Abstract
Background
Individualizing arterial blood pressure (ABP) targets during cardiopulmonary bypass (CPB) based on cerebral blood flow (CBF) autoregulation monitoring may provide a more effective means for preventing cerebral hypoperfusion than the current standard of care. Autoregulation can be monitored in real-time with transcranial Doppler (TCD). We have previously demonstrated that near infrared spectroscopy (NIRS) derived regional cerebral oxygen saturation (rScO2) provides a clinically suitable surrogate of CBF for autoregulation monitoring. The purpose of this study was to determine the accuracy of a stand-alone “plug-and-play” investigational system for autoregulation monitoring that uses a commercially available NIRS monitor with TCD methods.
Methods
TCD monitoring of middle cerebral artery CBF velocity and NIRS monitoring was performed in 70 patients during CPB. Indices of autoregulation were computed by both a personal computer-based system and an investigational prototype NIRS-based monitor. A moving linear correlation coefficient between slow waves of ABP and CBF velocity (mean velocity index, M×) and between ABP and rScO2 (cerebral oximetry index, CO×) were calculated. When CBF is autoregulated, there is no correlation between CBF and ABP; when CBF is dysregulated, M× and CO× approach 1 (i.e., CBF and ABP are correlated). Linear regression and bias analysis was performed between time-averaged values of M× and CO× derived from the personal computer-based system and from CO× measured with the prototype monitor. Values for M× and CO× were categorized in 5 mmHg bins of ABP for each patient. The lower limit of CBF autoregulation) was defined as the ABP where M× incrementally increased to ≥ 0.4.
Results
There was correlation and good agreement between CO× derived from the prototype monitor and M× (r=0.510, 95% confidence interval [CI], 0.414 to 0.595, p<0.001; bias -0.07 ± 0.19). The correlation and bias between the personal computer-based CO× and CO× from the prototype NIRS monitor were r=0.957, 95% CI, 0.945 to 0.966, p<0.001 and 0.06±0.06, respectively. The average ABP at the lower limit of autoregulation was 63 ± 11 mmHg (95% prediction interval, 52 to 74 mmHg mmHg). While the mean ABP at the CO×-determined lower limit of autoregulation determined with the prototype monitor was statistically different from that determined by M× (59 ± 9 mmHg, 95% prediction interval, 50 to 68 mmHg, p=0.026), the difference is not likely clinically meaningful.
Conclusions
Monitoring CBF autoregulation with an investigational stand-alone NIRS monitor is correlated and in good agreement with TCD based methods. Availability of such a device would allow wide-spread autoregulation monitoring as a means of individualizing ABP targets during CPB.

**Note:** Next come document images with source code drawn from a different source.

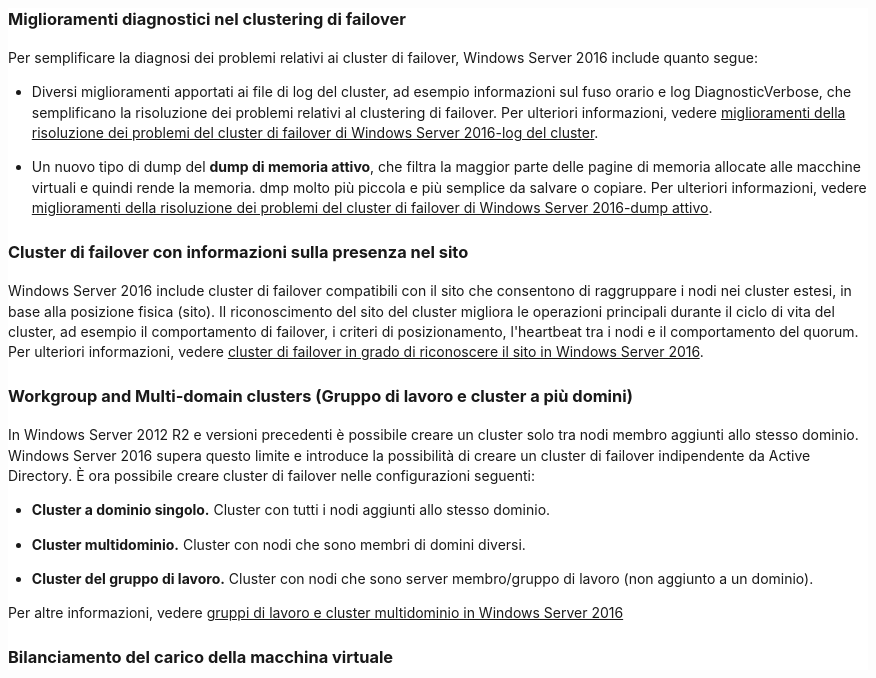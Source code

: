 ### <a name="diagnostic-improvements-in-failover-clustering"></a><a name="BKMK_Diagnostics"></a>Miglioramenti diagnostici nel clustering di failover

Per semplificare la diagnosi dei problemi relativi ai cluster di failover, Windows Server 2016 include quanto segue:  

- Diversi miglioramenti apportati ai file di log del cluster, ad esempio informazioni sul fuso orario e log DiagnosticVerbose, che semplificano la risoluzione dei problemi relativi al clustering di failover. Per ulteriori informazioni, vedere [miglioramenti della risoluzione dei problemi del cluster di failover di Windows Server 2016-log del cluster](https://techcommunity.microsoft.com/t5/failover-clustering/windows-server-2016-failover-cluster-troubleshooting/ba-p/372005).

- Un nuovo tipo di dump del **dump di memoria attivo**, che filtra la maggior parte delle pagine di memoria allocate alle macchine virtuali e quindi rende la memoria. dmp molto più piccola e più semplice da salvare o copiare. Per ulteriori informazioni, vedere [miglioramenti della risoluzione dei problemi del cluster di failover di Windows Server 2016-dump attivo](https://techcommunity.microsoft.com/t5/failover-clustering/windows-server-2016-failover-cluster-troubleshooting/ba-p/372008).

### <a name="site-aware-failover-clusters"></a><a name="BKMK_SiteAware"></a>Cluster di failover con informazioni sulla presenza nel sito

Windows Server 2016 include cluster di failover compatibili con il sito che consentono di raggruppare i nodi nei cluster estesi, in base alla posizione fisica (sito). Il riconoscimento del sito del cluster migliora le operazioni principali durante il ciclo di vita del cluster, ad esempio il comportamento di failover, i criteri di posizionamento, l'heartbeat tra i nodi e il comportamento del quorum. Per ulteriori informazioni, vedere [cluster di failover in grado di riconoscere il sito in Windows Server 2016](https://techcommunity.microsoft.com/t5/failover-clustering/site-aware-failover-clusters-in-windows-server-2016/ba-p/372060).

### <a name="workgroup-and-multi-domain-clusters"></a><a name="BKMK_multidomainclusters"></a>Workgroup and Multi-domain clusters (Gruppo di lavoro e cluster a più domini)

In Windows Server 2012 R2 e versioni precedenti è possibile creare un cluster solo tra nodi membro aggiunti allo stesso dominio. Windows Server 2016 supera questo limite e introduce la possibilità di creare un cluster di failover indipendente da Active Directory. È ora possibile creare cluster di failover nelle configurazioni seguenti:  

-   **Cluster a dominio singolo.** Cluster con tutti i nodi aggiunti allo stesso dominio. 

-   **Cluster multidominio.** Cluster con nodi che sono membri di domini diversi. 

-   **Cluster del gruppo di lavoro.** Cluster con nodi che sono server membro/gruppo di lavoro (non aggiunto a un dominio). 

Per altre informazioni, vedere [gruppi di lavoro e cluster multidominio in Windows Server 2016](https://techcommunity.microsoft.com/t5/failover-clustering/workgroup-and-multi-domain-clusters-in-windows-server-2016/ba-p/372059)

### <a name="virtual-machine-load-balancing"></a><a name="BKMK_VMLoadBalancing"></a>Bilanciamento del carico della macchina virtuale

Monitoring of cerebral blood flow (CBF) autoregulation with a moving linear regression correlation coefficient between blood pressure and middle cerebral artery transcranial Doppler (TCD) measured blood flow velocity has been validated in volunteers and in patients with head trauma, carotid artery stenosis, acute ischemic stroke, subarachnoid hemorrhage, and those undergoing cardiac surgery.1-5 By allowing clinicians to individualize arterial blood pressure (ABP) targets, monitoring of autoregulation may have benefits for improving neurological outcomes for patients undergoing cardiac surgery with cardiopulmonary bypass (CPB) whom have a high prevalence of cerebral vascular disease.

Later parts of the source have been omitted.